Both the Trojans and the Scarlet Knights are now members of the Big Ten (which for $ome broadca$t rea$on now ha$ 18 team$). Since becoming New To Las Vegas, I have learned that USC has a big following hereabouts. As for Rutgers, from which I have two degrees, I sometimes have to tell local folks what and where it is. For the record: New Jersey’s state university, the country’s eight oldest college, never a member of the Ivy League, located in the distant New York City suburb of New Brunswick, N.J.
Rutgers was founded in 1766 as a tiny church-related institution named Queens College with a charter signed by Ben Franklin’s illegitimate son. The institution is nearly twice as old as USC, co-founded in 1890 by a family harboring racist thoughts. (But to be fair, I should note that Henry Rutgers, for whom the school was renamed in 1824 after making a big gift, was a slave owner.) Both schools have grown into major academic institutions.
However, I digress. Whenever Rutgers plays a new team in football, the scribes covering the opposition like to play up the role of Rutgers in what has been called the first college football game, against Princeton in New Brunswick on November 6, 1869. This is especially likely this week since the game otherwise is shaping up rankings-wise as a real yawner. Rutgers is 1-3 in the Big Ten (but 4-3 overall), while USC is 1-4 in the conference (and 3-4 overall). Both team are coming off losses this past weekend, but–since I am in Las Vegas–the early betting line has home-team USC as a 13.5 point favorite.
Still, using today’s political vocabulary, this ancient football history is simply fake news. I’m here to tell you that first contest way back when was not a football game as the term is now understood in the U.S. It was a soccer match.
That didn’t stop Rutgers from running for decades a bogus and ultimately unsuccessful campaign that college football started on the campus and that it should be the home of the College Football Home of Fame. Given the financial improprieties that plagued the hall’s official owner, the National Football Foundation, Rutgers probably ducked a bullet. The hall of fame has moved around–like, one might say, a football–and is now in Atlanta.
As someone who refereed weekend youth soccer for 20 years, I might fairly be accused of having a bias here. But I think it a slight against the great sport of soccer for the athletic community not to acknowledge that the famous Rutgers-Princeton encounter in 1869 had absolutely nothing to do with tackle football. Hell, that sport would not even be invented for years thereafter.
So here’s my take on the back story, which I’ve described before. Some of the material is drawn from OFFSIDE: A Mystery, a novel I wrote a decade ago.
As an athletic endeavor, the sport of kicking a ball with one’s foot goes back to at least the 1700s (BC), when the Aztecs and Mayas in Mexico’s Yucatan Peninsula figured out a way of making balls with natural latex. Greece, Rome, China, Japan all had their versions centuries before England, considered the birthplace of modern soccer.

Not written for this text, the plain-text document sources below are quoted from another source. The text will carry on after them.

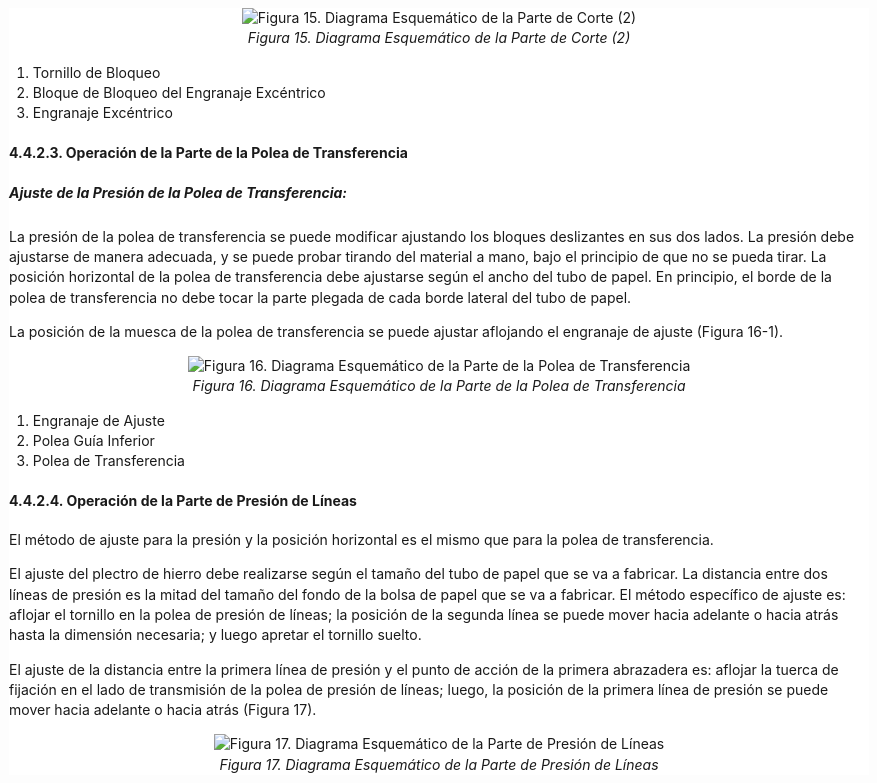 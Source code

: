 <div style="text-align: center;">
    <img src="../../docs/img/figure_15.png" alt="Figura 15. Diagrama Esquemático de la Parte de Corte (2)" />
    <br>
    <em>Figura 15. Diagrama Esquemático de la Parte de Corte (2)</em>
</div>

1. Tornillo de Bloqueo  
2. Bloque de Bloqueo del Engranaje Excéntrico  
3. Engranaje Excéntrico  

#### 4.4.2.3. Operación de la Parte de la Polea de Transferencia

##### Ajuste de la Presión de la Polea de Transferencia:
La presión de la polea de transferencia se puede modificar ajustando los bloques deslizantes en sus dos lados. La presión debe ajustarse de manera adecuada, y se puede probar tirando del material a mano, bajo el principio de que no se pueda tirar. La posición horizontal de la polea de transferencia debe ajustarse según el ancho del tubo de papel. En principio, el borde de la polea de transferencia no debe tocar la parte plegada de cada borde lateral del tubo de papel.

La posición de la muesca de la polea de transferencia se puede ajustar aflojando el engranaje de ajuste (Figura 16-1).

<div style="text-align: center;">
    <img src="../../docs/img/figure_16.png" alt="Figura 16. Diagrama Esquemático de la Parte de la Polea de Transferencia" />
    <br>
    <em>Figura 16. Diagrama Esquemático de la Parte de la Polea de Transferencia</em>
</div>

1. Engranaje de Ajuste  
2. Polea Guía Inferior  
3. Polea de Transferencia  

#### 4.4.2.4. Operación de la Parte de Presión de Líneas
El método de ajuste para la presión y la posición horizontal es el mismo que para la polea de transferencia.

El ajuste del plectro de hierro debe realizarse según el tamaño del tubo de papel que se va a fabricar. La distancia entre dos líneas de presión es la mitad del tamaño del fondo de la bolsa de papel que se va a fabricar. El método específico de ajuste es: aflojar el tornillo en la polea de presión de líneas; la posición de la segunda línea se puede mover hacia adelante o hacia atrás hasta la dimensión necesaria; y luego apretar el tornillo suelto.

El ajuste de la distancia entre la primera línea de presión y el punto de acción de la primera abrazadera es: aflojar la tuerca de fijación en el lado de transmisión de la polea de presión de líneas; luego, la posición de la primera línea de presión se puede mover hacia adelante o hacia atrás (Figura 17).

<div style="text-align: center;">
    <img src="../../docs/img/figure_17.png" alt="Figura 17. Diagrama Esquemático de la Parte de Presión de Líneas" />
    <br>
    <em>Figura 17. Diagrama Esquemático de la Parte de Presión de Líneas</em>
</div>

The first written mention there of “a game of ball”–penned by a monk who had witnessed the murder of cleric Thomas Becket by henchmen of King Henry II–was in 1175 (AD).
Pilgrims arriving in Massachusetts in 1620 found native Americans on beaches already playing a game called “pasuckquakkohowog.” This translated roughly as “They gather to play football.”
Over the next two centuries soccer grew in popularity, not only in England but in America, particularly on elite college campuses. But perhaps due to transportation difficulties, the early matches were intramural–club teams at a given school against other club teams–rather than interscholastic, college versus college. Some administrations were not pleased. At various times Columbia and Harvard banned the sport.
The Rutgers-Princeton match in 1869 came about six years after rival athletic factions met in a London pub and during a series of meetings hashed out formal rules for soccer under the umbrella of the newly formed Football Association. (Soccer, in case you wonder, is an abbreviated corruption derived from the term “asSOCiation footballER.”) The set of rules, or laws as they were called, was an amazingly brief six pages long and finalized just 19 days after the world’s most famous amazingly brief speech, Lincoln’s Gettysburg Address in 1863.
The laws greatly restricted the use of hands. Those who objected to the new rules went off and developed their own sport: rugby.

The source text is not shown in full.